Recorded information:
^^^^^^^^

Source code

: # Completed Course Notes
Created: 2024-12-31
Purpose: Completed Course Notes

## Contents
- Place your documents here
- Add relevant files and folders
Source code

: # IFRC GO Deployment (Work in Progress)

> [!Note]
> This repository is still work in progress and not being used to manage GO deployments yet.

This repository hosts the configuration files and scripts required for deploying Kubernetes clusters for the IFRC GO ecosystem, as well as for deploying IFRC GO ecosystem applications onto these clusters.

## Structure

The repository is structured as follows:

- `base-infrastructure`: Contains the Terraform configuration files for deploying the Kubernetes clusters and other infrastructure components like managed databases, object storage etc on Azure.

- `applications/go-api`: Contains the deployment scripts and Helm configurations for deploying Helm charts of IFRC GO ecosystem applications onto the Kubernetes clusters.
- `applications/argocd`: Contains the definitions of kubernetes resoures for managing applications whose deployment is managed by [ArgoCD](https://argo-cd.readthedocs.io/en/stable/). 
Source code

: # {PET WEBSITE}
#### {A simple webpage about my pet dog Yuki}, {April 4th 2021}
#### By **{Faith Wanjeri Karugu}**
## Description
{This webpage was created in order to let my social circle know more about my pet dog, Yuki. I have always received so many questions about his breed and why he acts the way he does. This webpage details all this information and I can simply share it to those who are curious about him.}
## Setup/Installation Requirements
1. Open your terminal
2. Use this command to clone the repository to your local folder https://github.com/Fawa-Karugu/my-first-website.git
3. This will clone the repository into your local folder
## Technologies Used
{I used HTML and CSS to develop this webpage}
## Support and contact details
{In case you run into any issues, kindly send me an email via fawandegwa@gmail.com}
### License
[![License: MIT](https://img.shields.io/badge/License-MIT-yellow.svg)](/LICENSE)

^^^^^^^^

Your goal:
Look through the entries above and quote exactly the lines from the line with "- Place your documents here" to the line with "GO deployments yet.", counting both of those lines.

Answer space:
- Place your documents here
- Add relevant files and folders
Source code

: # IFRC GO Deployment (Work in Progress)

> [!Note]
> This repository is still work in progress and not being used to manage GO deployments yet.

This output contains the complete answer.